Extracted records
◇ ◇ ◇

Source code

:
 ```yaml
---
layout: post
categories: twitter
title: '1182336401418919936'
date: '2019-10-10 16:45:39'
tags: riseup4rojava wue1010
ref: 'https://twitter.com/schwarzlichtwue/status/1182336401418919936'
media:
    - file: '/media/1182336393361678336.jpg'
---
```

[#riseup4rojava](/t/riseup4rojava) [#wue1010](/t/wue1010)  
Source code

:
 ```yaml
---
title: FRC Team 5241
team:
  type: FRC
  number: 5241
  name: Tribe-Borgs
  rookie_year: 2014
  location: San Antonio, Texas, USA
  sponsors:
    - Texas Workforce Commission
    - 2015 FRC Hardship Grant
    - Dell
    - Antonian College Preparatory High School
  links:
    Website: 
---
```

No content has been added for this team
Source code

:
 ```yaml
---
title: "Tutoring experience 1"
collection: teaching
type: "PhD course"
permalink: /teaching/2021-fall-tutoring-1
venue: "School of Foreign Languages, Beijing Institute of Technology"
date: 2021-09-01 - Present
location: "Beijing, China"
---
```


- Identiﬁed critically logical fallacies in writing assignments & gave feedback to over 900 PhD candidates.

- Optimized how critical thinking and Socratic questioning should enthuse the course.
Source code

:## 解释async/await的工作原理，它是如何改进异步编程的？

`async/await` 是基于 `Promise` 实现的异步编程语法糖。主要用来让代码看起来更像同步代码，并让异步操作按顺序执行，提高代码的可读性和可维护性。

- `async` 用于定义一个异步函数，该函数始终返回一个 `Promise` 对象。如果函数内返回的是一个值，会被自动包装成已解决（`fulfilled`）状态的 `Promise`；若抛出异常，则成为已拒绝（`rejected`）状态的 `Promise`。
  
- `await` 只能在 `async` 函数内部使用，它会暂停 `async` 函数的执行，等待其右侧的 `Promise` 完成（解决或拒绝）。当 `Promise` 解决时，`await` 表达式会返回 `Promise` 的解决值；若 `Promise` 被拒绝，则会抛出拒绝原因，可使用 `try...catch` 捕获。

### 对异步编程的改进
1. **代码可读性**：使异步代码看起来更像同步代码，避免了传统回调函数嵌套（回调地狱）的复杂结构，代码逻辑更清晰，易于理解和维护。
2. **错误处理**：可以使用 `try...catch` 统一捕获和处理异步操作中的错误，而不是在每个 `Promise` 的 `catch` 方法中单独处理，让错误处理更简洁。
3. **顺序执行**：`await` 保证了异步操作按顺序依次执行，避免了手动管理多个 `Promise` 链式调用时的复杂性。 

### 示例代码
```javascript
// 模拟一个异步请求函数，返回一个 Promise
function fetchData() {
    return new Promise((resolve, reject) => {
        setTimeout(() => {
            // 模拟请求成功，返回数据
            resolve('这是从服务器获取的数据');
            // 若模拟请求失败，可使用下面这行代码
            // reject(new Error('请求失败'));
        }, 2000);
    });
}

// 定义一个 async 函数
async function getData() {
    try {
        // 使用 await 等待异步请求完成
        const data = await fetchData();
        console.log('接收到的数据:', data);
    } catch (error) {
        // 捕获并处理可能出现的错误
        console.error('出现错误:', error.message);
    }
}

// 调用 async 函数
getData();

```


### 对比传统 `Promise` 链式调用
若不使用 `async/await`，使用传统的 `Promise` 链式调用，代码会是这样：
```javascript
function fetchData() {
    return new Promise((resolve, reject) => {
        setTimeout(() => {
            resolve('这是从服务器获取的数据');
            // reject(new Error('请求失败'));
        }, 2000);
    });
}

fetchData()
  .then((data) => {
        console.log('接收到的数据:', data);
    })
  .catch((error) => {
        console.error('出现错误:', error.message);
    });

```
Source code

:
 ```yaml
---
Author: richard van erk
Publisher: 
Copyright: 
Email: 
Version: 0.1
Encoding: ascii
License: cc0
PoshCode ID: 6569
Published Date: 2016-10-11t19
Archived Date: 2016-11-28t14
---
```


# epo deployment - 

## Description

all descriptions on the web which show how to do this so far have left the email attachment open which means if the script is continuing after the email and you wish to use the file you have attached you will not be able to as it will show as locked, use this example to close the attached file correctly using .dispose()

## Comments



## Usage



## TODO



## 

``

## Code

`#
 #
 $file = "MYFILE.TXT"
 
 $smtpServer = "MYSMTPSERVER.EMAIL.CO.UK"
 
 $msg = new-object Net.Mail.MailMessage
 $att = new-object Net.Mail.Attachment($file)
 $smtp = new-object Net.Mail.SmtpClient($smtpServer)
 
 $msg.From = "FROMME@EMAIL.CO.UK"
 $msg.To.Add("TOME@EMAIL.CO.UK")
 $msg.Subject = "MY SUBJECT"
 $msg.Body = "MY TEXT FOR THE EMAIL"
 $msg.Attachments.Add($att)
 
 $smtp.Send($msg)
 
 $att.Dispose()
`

◇ ◇ ◇

All lines of the records above with the word "title" in them are to be copied.

title: '1182336401418919936'
title: FRC Team 5241
title: "Tutoring experience 1"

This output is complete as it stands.